Prabowo mengungkapkan soal keberadaan uang WNI di luar negeri sebesar Rp 11.000 triliun pada saat pidato kebangsaan ‘Prabowo Menyapa’ di Grand Pacific Hall Sleman, DI Yogyakarta, Rabu (27/2) lalu.

Tahun 2016 Jokowi Sebut Uangnya Sudah Ada 

Berdasarkan penelusuran zonasatunews.com, situs resmi Sekretariat Kabinet Republik Indonesia pada tanggal 25 November 2016 memuat berita berjudul : Datanya Sudah Ada, Presiden Jokowi: Uang Kita Yang Disimpan di Luar Negeri Rp 11.000 Triliun“.Link situsnya adalah : “(https://setkab.go.id/datanya-sudah-ada-presiden-jokowi-uang-kita-yang-disimpan-di-luar-negeri-rp-11-000-triliun/.

Berikut ini kami tampilkan kutipan utuh pernyataan Jokowi dalam situs Setkeb tersebut :

Di saat semua negara berebut uang masuk capital inflow dalam menghadapi tekanan ekonomi global, ternyata uang bangsa Indonesia yang berada di bawah bantal, di bawah kasur, dan yang disimpan di luar negeri masih banyak sekali. Data yang ada di kementerian ada kurang lebih Rp11.000 triliun.

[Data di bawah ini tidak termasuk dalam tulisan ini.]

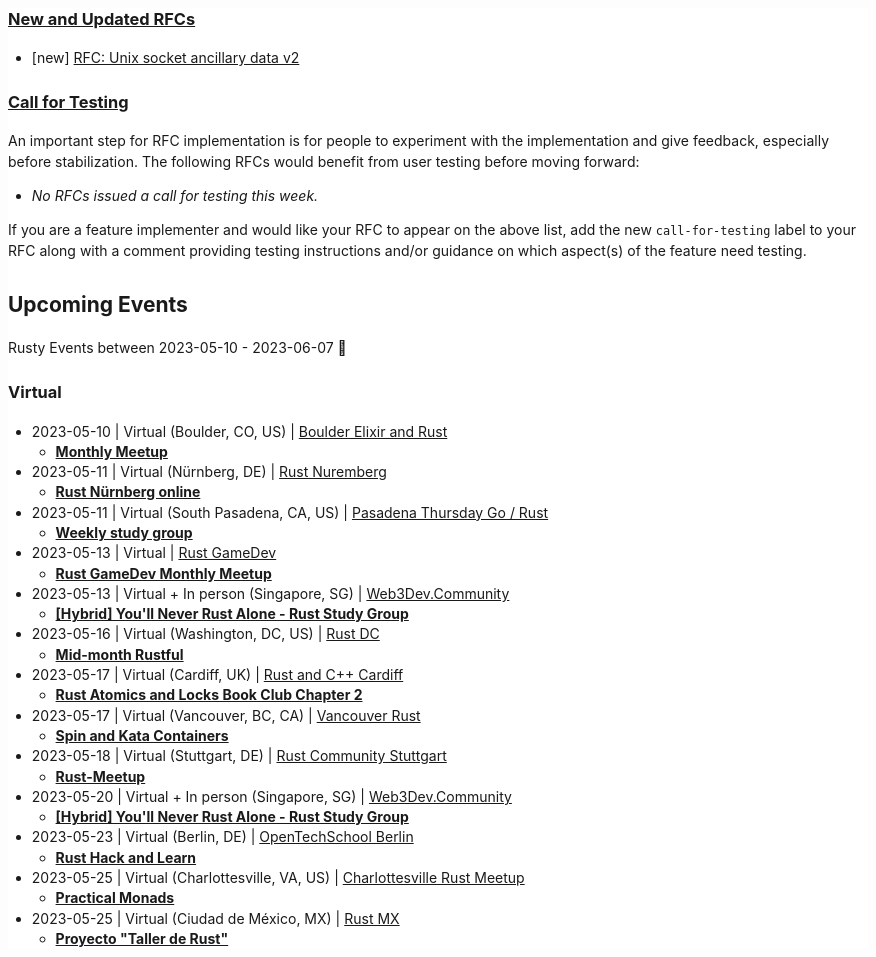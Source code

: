 ### [New and Updated RFCs](https://github.com/rust-lang/rfcs/pulls)
* [new] [RFC: Unix socket ancillary data v2](https://github.com/rust-lang/rfcs/pull/3430)

### [Call for Testing](https://github.com/rust-lang/rfcs/issues?q=label%3Acall-for-testing)
An important step for RFC implementation is for people to experiment with the
implementation and give feedback, especially before stabilization.  The following
RFCs would benefit from user testing before moving forward:

* *No RFCs issued a call for testing this week.*

If you are a feature implementer and would like your RFC to appear on the above list, add the new `call-for-testing`
label to your RFC along with a comment providing testing instructions and/or guidance on which aspect(s) of the feature
need testing.

## Upcoming Events

Rusty Events between 2023-05-10 - 2023-06-07 🦀

### Virtual

* 2023-05-10 | Virtual (Boulder, CO, US) | [Boulder Elixir and Rust](https://www.meetup.com/boulder-elixir-rust/)
    * [**Monthly Meetup**](https://www.meetup.com/boulder-elixir-rust/events/292464903)
* 2023-05-11 | Virtual (Nürnberg, DE) | [Rust Nuremberg](https://www.meetup.com/rust-noris/)
    * [**Rust Nürnberg online**](https://www.meetup.com/rust-noris/events/gmkpctyfchbpb/)
* 2023-05-11 | Virtual (South Pasadena, CA, US) | [Pasadena Thursday Go / Rust](https://www.meetup.com/thursday-go/)
    * [**Weekly study group**](https://www.meetup.com/thursday-go/events/293338004)
* 2023-05-13 | Virtual | [Rust GameDev](https://discord.gg/yNtPTb2)
    * [**Rust GameDev Monthly Meetup**](https://discord.gg/yNtPTb2)
* 2023-05-13 | Virtual + In person (Singapore, SG) | [Web3Dev.Community](https://www.meetup.com/web3devc/)
    * [**[Hybrid] You'll Never Rust Alone - Rust Study Group**](https://www.meetup.com/web3devc/events/zcgndtyfchbrb/)
* 2023-05-16 | Virtual (Washington, DC, US) | [Rust DC](https://www.meetup.com/rustdc/)
    * [**Mid-month Rustful**](https://www.meetup.com/rustdc/events/jkxsctyfchbvb/)
* 2023-05-17 | Virtual (Cardiff, UK) | [Rust and C++ Cardiff](https://www.meetup.com/rust-and-c-plus-plus-in-cardiff/)
    * [**Rust Atomics and Locks Book Club Chapter 2**](https://www.meetup.com/rust-and-c-plus-plus-in-cardiff/events/292847157/)
* 2023-05-17 | Virtual (Vancouver, BC, CA) | [Vancouver Rust](https://www.meetup.com/vancouver-rust/)
    * [**Spin and Kata Containers**](https://www.meetup.com/vancouver-rust/events/lqkkctyfchbwb/)
* 2023-05-18 | Virtual (Stuttgart, DE) | [Rust Community Stuttgart](https://www.meetup.com/rust-community-stuttgart/)
    * [**Rust-Meetup**](https://www.meetup.com/rust-community-stuttgart/events/qtvtvsyfchbxb/)
* 2023-05-20 | Virtual + In person (Singapore, SG) | [Web3Dev.Community](https://www.meetup.com/web3devc/)
    * [**[Hybrid] You'll Never Rust Alone - Rust Study Group**](https://www.meetup.com/web3devc/events/zcgndtyfchbbc/)
* 2023-05-23 | Virtual (Berlin, DE) | [OpenTechSchool Berlin](https://www.meetup.com/opentechschool-berlin)
    * [**Rust Hack and Learn**](https://www.meetup.com/opentechschool-berlin/events/293302808)
* 2023-05-25 | Virtual (Charlottesville, VA, US) | [Charlottesville Rust Meetup](https://www.meetup.com/charlottesville-rust-meetup/)
    * [**Practical Monads**](https://www.meetup.com/charlottesville-rust-meetup/events/293384348)
* 2023-05-25 | Virtual (Ciudad de México, MX) | [Rust MX](https://www.meetup.com/rust-mx/)
    * [**Proyecto "Taller de Rust"**](https://www.meetup.com/rust-mx/events/293332410)

[submit_crate]: https://users.rust-lang.org/t/crate-of-the-week/2704
[guidelines]: https://users.rust-lang.org/t/twir-call-for-participation/4821
[merged]: https://github.com/search?q=is%3Apr+org%3Arust-lang+is%3Amerged+merged%3A2023-05-01..2023-05-08
[calendar]: https://www.google.com/calendar/embed?src=apd9vmbc22egenmtu5l6c5jbfc%40group.calendar.google.com
[community]: mailto:community-team@rust-lang.org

“Datanya saya ada di kantong saya ada. Yang hadir di sini saya hapal satu, dua masih nyimpan di sana, masih. Wong namanya ada di kantong saya,” kata Presiden Joko Widodo (Jokowi) saat menghadiri acara sosialisasi program pengampunan pajak atau tax amnesty, di Hotel Clarion, Makasar, Sulsel, Jumat (25/11) malam.

Presiden Jokowi didampingi Ibu Negara Iriana saat menghadiri acara sosialisasi program tax amnesty, di Hotel Clarion, Makasar, Sulsel, Jumat (25/11/2016) malam. (Foto: Humas/Jay)

Karena Prabowo?

Dari kedua pernyataan Presiden Joko Widodo (Jokowi) diatas, mana yang benar? Pernyataan pada tahun 2016 dimuat di situs resmi Sekretariat Kabinet Republik Indonesia. Jelas sekali disitu termuat jumah uang WNI yang tersimpan diluar negeri Rp 11.000 Triliun. Dan Presiden menyatakan data sudah ada di kantongnya.

Namun saat Presiden berkunjung ke Gorontalo Jumat (1/3/2019, justru mempertanyakan data tersebut. Lho? Bukannya pemerintah sendiri yang mengeluarkan data itu pada tahun 2016? Lalu, kok Jokowi sekarang bertanya, mana datanya? Ini membingungkan.

Pemerintah Joko Widodo harus menjelaskan simpang siur data ini kepada publik. 

Jokowi juga dipandang terlalu reakstif merespon pernyataan Prabowo. Padahal yang disampaikan Prabowo adalah data yang dikleuarkan oleh pemerintah sendiri. Soal data sebaiknya Presiden lebih berhati-hati. Jangan mudah mengeluarkan data sebelum diverifikasi kebenarannya.

Jangan Prabowophobia, semua yang disampaikan Prabowo dianggap salah. Mengakui kebenaran, dari manapun datangnya, tidak mengurangi kewibawaan seseorang. Juga, mengakui kesalahan atas ucapan atau tindakan yang pernah dilakukan, tidak akan menyebabkan seseorang menjadi terhina.